→ Information shown:
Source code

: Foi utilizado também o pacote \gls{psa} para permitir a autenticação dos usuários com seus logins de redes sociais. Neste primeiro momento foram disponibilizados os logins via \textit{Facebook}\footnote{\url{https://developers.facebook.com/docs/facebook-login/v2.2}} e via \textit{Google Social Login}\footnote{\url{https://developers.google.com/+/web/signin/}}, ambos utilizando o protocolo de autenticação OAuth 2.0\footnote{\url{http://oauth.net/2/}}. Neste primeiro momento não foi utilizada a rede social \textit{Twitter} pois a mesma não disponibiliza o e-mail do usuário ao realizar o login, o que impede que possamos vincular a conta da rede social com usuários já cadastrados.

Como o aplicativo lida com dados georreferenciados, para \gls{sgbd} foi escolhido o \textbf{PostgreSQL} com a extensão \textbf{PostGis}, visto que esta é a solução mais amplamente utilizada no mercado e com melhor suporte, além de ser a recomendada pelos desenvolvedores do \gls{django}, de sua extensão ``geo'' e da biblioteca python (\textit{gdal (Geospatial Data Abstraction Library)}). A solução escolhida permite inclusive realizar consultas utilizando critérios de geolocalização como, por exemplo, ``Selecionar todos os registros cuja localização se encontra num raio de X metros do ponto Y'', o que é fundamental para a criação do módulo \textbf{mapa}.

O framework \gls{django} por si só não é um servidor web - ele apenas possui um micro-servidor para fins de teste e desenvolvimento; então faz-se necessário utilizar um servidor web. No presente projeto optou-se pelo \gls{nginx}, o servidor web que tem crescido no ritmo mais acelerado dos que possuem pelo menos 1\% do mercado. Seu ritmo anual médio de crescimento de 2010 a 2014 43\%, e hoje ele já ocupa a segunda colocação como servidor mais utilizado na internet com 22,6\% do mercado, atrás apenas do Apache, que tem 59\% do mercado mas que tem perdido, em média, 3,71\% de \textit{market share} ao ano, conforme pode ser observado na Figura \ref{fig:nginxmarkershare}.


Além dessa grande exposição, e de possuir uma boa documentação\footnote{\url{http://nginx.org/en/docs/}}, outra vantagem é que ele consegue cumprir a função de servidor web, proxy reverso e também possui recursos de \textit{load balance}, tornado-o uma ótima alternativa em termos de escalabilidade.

→ Exercise description:
What is needed is an exact repetition of the lines from the first line of the records through the line containing "é um servidor", both ends included, and nothing more.

→ Reply:
Source code

: Foi utilizado também o pacote \gls{psa} para permitir a autenticação dos usuários com seus logins de redes sociais. Neste primeiro momento foram disponibilizados os logins via \textit{Facebook}\footnote{\url{https://developers.facebook.com/docs/facebook-login/v2.2}} e via \textit{Google Social Login}\footnote{\url{https://developers.google.com/+/web/signin/}}, ambos utilizando o protocolo de autenticação OAuth 2.0\footnote{\url{http://oauth.net/2/}}. Neste primeiro momento não foi utilizada a rede social \textit{Twitter} pois a mesma não disponibiliza o e-mail do usuário ao realizar o login, o que impede que possamos vincular a conta da rede social com usuários já cadastrados.

Como o aplicativo lida com dados georreferenciados, para \gls{sgbd} foi escolhido o \textbf{PostgreSQL} com a extensão \textbf{PostGis}, visto que esta é a solução mais amplamente utilizada no mercado e com melhor suporte, além de ser a recomendada pelos desenvolvedores do \gls{django}, de sua extensão ``geo'' e da biblioteca python (\textit{gdal (Geospatial Data Abstraction Library)}). A solução escolhida permite inclusive realizar consultas utilizando critérios de geolocalização como, por exemplo, ``Selecionar todos os registros cuja localização se encontra num raio de X metros do ponto Y'', o que é fundamental para a criação do módulo \textbf{mapa}.

O framework \gls{django} por si só não é um servidor web - ele apenas possui um micro-servidor para fins de teste e desenvolvimento; então faz-se necessário utilizar um servidor web. No presente projeto optou-se pelo \gls{nginx}, o servidor web que tem crescido no ritmo mais acelerado dos que possuem pelo menos 1\% do mercado. Seu ritmo anual médio de crescimento de 2010 a 2014 43\%, e hoje ele já ocupa a segunda colocação como servidor mais utilizado na internet com 22,6\% do mercado, atrás apenas do Apache, que tem 59\% do mercado mas que tem perdido, em média, 3,71\% de \textit{market share} ao ano, conforme pode ser observado na Figura \ref{fig:nginxmarkershare}.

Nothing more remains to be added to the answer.